Tuesday, June 17, 2014

Money Can't Buy Love - But it Can Buy Sex (which is the same thing)

So, here's the premise...

Oh, but first... SPOILER ALERT! If you're one of those strange people who hasn't yet watched Buffy the Vampire Slayer television series... or Angel television series... the next couple paragraphs will give away a bit of the story line...

One Moment of True Happiness


So... here's the premise. Liam was a jerk of a man a few hundred years ago - a drunkard and womanizer. He is turned into the vampire Angelus, where those wonderful traits of his get a hundred times worse. Angelus screws up - he tortures and kills a young gypsy girl, who's family is not too happy. They place a curse on him, giving him back his soul so he can feel the guilt and pain and shame for every murder he committed. Now known as Angel, this vampire stops killing, and becomes one of the good guys.

He meets the vampire slayer, Buffy, and falls in love with her. Well, the part of the curse he wasn't aware of  - should he enjoy just one moment of true happiness, he becomes Angelus again. He loses his soul again. And, this is what happens. And what is that one moment of true happiness?

Sex.

Sex is a Requirement of Love


Or, perhaps it would be more accurate to say that sex is a requirement of marriage, and a part of love. You cannot have a marriage... or love with a spouse... without sex. I was actually quite amazed at how many people seem to believe this. And, many of them use 1 Corinthians 7:3-5 to support this belief.

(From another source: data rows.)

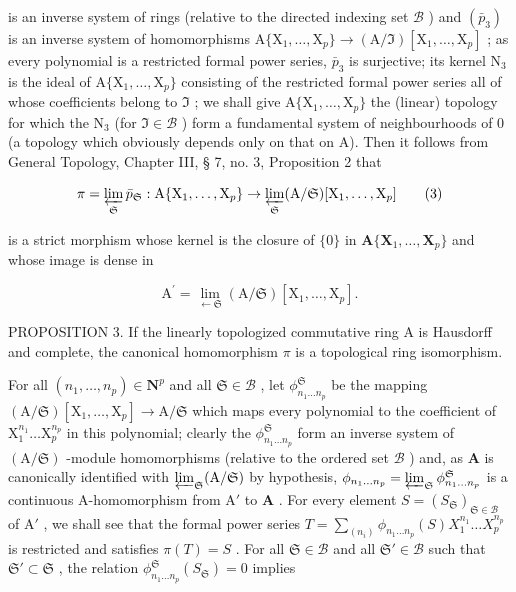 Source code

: is an inverse system of rings (relative to the directed indexing set \(\mathcal{B}\) ) and \((\bar{p}_{3})\) is an inverse system of homomorphisms \(\mathrm{A}\{\mathrm{X}_1,\dots ,\mathrm{X}_p\} \to (\mathrm{A} / \Im)[\mathrm{X}_1,\dots ,\mathrm{X}_p]\) ; as every polynomial is a restricted formal power series, \(\bar{p}_{3}\) is surjective; its kernel \(\mathrm{N}_{3}\) is the ideal of \(\mathrm{A}\{\mathrm{X}_1,\dots ,\mathrm{X}_p\}\) consisting of the restricted formal power series all of whose coefficients belong to \(\Im\) ; we shall give \(\mathrm{A}\{\mathrm{X}_1,\dots ,\mathrm{X}_p\}\) the (linear) topology for which the \(\mathrm{N}_{3}\) (for \(\Im \in \mathcal{B}\) ) form a fundamental system of neighbourhoods of 0 (a topology which obviously depends only on that on A). Then it follows from General Topology, Chapter III, § 7, no. 3, Proposition 2 that

\[
\pi = \varprojlim_ {\mathfrak {S}} \bar {p} _ {\mathfrak {S}}: \mathrm{A} \{\mathrm{X} _ {1}, \dots , \mathrm{X} _ {p} \} \rightarrow \varprojlim_ {\mathfrak {S}} (\mathrm{A} / \mathfrak {S}) [ \mathrm{X} _ {1}, \dots , \mathrm{X} _ {p} ]\tag{3}
\]

is a strict morphism whose kernel is the closure of \(\{0\}\) in \(\mathbf{A}\{\mathbf{X}_1,\ldots ,\mathbf{X}_p\}\) and whose image is dense in

\[
\mathrm{A} ^ {\prime} = \lim _ {\leftarrow \mathfrak {S}} (\mathrm{A} / \mathfrak {S}) [ \mathrm{X} _ {1}, \dots , \mathrm{X} _ {p} ].
\]

PROPOSITION 3. If the linearly topologized commutative ring A is Hausdorff and complete, the canonical homomorphism \(\pi\) is a topological ring isomorphism.

For all \((n_1, \ldots, n_p) \in \mathbf{N}^p\) and all \(\mathfrak{S} \in \mathcal{B}\) , let \(\phi_{n_1 \ldots n_p}^{\mathfrak{S}}\) be the mapping \((\mathrm{A} / \mathfrak{S})[\mathrm{X}_1, \ldots, \mathrm{X}_p] \to \mathrm{A} / \mathfrak{S}\) which maps every polynomial to the coefficient of \(\mathrm{X}_1^{n_1} \ldots \mathrm{X}_p^{n_p}\) in this polynomial; clearly the \(\phi_{n_1 \ldots n_p}^{\mathfrak{S}}\) form an inverse system of \((\mathrm{A} / \mathfrak{S})\) -module homomorphisms (relative to the ordered set \(\mathcal{B}\) ) and, as \(\mathbf{A}\) is canonically identified with \(\varprojlim_{\mathfrak{S}} (\mathrm{A} / \mathfrak{S})\) by hypothesis, \(\phi_{n_1 \ldots n_p} = \varprojlim_{\mathfrak{S}} \phi_{n_1 \ldots n_p}^{\mathfrak{S}}\) is a continuous A-homomorphism from \(\mathrm{A}'\) to \(\mathbf{A}\) . For every element \(S = (S_{\mathfrak{S}})_{\mathfrak{S} \in \mathcal{B}}\) of \(\mathrm{A}'\) , we shall see that the formal power series \(T = \sum_{(n_i)} \phi_{n_1 \ldots n_p}(S) X_1^{n_1} \ldots X_p^{n_p}\) is restricted and satisfies \(\pi(T) = S\) . For all \(\mathfrak{S} \in \mathcal{B}\) and all \(\mathfrak{S}' \in \mathcal{B}\) such that \(\mathfrak{S}' \subset \mathfrak{S}\) , the relation \(\phi_{n_1 \ldots n_p}^{\mathfrak{S}}(S_{\mathfrak{S}}) = 0\) implies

The husband should give to his wife her conjugal rights, and likewise the wife to her husband. For the wife does not have authority over her own body, but the husband does; likewise the husband does not have authority over his own body, but the wife does. Do not deprive one another except perhaps by agreement for a set time, to devote yourselves to prayer, and then come together again, so that Satan may not tempt you because of your lack of self-control. (1 Corinthians 7:3-5)

Basically, this is interpreted as - "you can have sex with your spouse whenever you want (regardless of his/her feelings at the moment); and that you must have sex with each other whenever one wants it.... otherwise you're opening the door to cheating on your spouse, or being cheated on." The nice thing about this... it gives you an out. You can go cheat on your spouse and simply say "Well, you didn't give me enough and therefore I was tempted! It's your fault!" 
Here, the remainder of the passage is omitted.